:: Data to process
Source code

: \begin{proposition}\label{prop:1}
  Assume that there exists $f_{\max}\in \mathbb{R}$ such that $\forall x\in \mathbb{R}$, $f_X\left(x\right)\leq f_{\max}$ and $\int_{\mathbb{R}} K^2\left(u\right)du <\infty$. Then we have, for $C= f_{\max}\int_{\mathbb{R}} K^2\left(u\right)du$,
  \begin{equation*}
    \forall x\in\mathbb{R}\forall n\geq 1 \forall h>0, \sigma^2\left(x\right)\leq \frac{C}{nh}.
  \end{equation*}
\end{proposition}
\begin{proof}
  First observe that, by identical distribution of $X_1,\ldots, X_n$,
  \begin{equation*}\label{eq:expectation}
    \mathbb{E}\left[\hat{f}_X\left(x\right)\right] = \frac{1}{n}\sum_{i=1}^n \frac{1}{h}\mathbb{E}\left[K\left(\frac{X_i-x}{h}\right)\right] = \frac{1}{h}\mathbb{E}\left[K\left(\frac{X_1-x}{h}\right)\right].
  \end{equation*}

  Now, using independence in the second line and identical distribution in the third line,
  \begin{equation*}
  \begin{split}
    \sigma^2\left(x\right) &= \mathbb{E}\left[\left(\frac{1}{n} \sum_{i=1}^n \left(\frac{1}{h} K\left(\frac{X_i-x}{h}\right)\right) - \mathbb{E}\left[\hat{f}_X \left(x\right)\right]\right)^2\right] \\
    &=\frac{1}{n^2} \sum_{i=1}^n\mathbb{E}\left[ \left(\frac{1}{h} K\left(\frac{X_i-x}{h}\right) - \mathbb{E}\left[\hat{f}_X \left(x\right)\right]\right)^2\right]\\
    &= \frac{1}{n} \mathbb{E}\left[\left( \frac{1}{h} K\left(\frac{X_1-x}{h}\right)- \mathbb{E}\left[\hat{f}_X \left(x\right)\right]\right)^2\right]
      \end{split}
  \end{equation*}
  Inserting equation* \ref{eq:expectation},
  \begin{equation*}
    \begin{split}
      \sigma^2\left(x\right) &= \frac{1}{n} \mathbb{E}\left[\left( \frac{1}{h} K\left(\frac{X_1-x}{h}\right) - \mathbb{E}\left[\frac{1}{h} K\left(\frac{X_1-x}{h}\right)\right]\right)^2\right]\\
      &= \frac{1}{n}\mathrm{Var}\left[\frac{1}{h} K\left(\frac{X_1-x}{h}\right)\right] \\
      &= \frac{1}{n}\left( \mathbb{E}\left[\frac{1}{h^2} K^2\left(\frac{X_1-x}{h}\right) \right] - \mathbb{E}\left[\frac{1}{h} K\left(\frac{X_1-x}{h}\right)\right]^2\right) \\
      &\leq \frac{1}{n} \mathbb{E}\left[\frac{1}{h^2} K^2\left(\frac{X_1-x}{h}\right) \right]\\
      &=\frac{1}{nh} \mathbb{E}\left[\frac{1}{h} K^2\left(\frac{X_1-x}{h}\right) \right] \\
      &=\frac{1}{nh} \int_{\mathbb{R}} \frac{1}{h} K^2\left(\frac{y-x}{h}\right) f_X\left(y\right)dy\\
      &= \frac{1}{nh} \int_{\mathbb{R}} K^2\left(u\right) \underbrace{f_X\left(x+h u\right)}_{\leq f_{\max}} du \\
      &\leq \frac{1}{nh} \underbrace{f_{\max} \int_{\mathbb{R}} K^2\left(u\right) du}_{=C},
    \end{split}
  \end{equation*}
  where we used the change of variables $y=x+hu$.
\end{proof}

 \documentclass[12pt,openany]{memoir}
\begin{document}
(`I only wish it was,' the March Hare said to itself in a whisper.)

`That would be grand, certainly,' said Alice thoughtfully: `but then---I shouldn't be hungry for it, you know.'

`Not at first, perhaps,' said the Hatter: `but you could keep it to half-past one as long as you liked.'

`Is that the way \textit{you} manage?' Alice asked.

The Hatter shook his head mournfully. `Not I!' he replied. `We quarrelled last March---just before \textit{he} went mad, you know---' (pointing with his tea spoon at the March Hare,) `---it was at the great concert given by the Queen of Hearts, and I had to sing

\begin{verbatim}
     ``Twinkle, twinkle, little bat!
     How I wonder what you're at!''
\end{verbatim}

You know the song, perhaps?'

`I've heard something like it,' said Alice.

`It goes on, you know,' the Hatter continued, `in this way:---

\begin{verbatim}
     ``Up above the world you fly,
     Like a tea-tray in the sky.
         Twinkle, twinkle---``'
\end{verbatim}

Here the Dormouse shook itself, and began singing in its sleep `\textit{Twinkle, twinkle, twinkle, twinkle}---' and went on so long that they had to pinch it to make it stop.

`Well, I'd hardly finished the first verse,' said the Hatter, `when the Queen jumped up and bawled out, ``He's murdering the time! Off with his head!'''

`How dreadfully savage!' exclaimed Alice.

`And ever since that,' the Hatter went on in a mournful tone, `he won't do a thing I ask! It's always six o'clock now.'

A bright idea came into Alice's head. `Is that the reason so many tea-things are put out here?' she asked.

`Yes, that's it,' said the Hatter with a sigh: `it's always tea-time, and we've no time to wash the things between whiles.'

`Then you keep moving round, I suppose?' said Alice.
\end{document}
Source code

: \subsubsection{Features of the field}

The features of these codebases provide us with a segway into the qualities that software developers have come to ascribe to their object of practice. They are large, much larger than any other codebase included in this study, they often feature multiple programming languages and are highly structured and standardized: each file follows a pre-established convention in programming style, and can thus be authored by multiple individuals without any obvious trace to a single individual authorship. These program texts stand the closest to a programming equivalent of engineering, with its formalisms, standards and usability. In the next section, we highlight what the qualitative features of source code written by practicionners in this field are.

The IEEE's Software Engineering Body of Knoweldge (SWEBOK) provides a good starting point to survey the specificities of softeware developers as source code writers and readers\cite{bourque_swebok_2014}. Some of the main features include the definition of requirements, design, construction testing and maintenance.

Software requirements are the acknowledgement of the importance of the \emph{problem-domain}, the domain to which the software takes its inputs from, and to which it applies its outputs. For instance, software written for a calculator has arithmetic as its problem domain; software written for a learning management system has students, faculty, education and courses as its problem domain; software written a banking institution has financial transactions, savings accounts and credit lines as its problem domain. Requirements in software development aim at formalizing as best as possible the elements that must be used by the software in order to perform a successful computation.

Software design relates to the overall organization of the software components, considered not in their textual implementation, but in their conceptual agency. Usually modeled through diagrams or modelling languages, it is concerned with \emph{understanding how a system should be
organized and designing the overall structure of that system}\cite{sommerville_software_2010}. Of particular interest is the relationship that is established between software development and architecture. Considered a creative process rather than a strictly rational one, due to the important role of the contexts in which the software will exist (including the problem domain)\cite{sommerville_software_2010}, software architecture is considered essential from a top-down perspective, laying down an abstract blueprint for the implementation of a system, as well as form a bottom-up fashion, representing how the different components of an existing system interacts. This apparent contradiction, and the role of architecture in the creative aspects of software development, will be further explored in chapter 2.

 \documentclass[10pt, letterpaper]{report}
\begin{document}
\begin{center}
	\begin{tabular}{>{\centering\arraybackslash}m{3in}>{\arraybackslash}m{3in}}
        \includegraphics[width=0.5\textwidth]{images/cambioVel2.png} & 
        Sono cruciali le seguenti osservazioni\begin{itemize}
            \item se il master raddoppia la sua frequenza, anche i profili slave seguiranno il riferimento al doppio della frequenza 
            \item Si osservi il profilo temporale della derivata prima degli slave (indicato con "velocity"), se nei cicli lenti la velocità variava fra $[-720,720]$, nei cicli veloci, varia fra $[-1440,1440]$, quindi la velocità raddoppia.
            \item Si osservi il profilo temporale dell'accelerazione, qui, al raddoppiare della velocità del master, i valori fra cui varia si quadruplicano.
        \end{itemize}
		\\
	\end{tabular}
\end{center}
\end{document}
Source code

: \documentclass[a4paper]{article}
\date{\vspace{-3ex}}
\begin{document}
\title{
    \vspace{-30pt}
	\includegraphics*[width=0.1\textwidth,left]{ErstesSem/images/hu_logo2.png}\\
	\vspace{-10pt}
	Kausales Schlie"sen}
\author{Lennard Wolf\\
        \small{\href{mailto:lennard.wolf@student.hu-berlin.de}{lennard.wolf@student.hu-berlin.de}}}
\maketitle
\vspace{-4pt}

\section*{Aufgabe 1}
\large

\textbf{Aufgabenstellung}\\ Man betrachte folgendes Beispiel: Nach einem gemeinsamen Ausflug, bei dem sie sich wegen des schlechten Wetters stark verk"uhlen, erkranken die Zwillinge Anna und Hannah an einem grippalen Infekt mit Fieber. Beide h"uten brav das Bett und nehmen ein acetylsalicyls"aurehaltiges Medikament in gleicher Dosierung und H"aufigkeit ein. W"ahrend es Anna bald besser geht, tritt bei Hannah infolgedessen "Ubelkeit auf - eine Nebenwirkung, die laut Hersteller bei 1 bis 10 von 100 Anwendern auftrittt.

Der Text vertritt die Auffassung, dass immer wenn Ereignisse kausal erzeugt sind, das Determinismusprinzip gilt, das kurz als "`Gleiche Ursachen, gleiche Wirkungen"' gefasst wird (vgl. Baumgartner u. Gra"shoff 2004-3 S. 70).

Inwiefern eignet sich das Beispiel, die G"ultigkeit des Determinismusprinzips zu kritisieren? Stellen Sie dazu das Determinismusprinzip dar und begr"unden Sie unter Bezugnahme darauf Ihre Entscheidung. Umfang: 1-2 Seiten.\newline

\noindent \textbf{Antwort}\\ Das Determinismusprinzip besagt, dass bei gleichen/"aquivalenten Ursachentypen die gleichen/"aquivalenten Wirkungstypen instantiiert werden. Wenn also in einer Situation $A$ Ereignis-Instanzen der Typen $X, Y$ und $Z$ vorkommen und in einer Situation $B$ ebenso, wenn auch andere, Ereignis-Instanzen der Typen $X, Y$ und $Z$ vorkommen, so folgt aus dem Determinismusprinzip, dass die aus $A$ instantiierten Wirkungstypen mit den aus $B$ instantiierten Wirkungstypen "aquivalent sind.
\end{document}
::::
* [Problem to work on]: Your answer must be one number: the count of lines in the entries that contain the string "forall".

* [Expected answer]: 2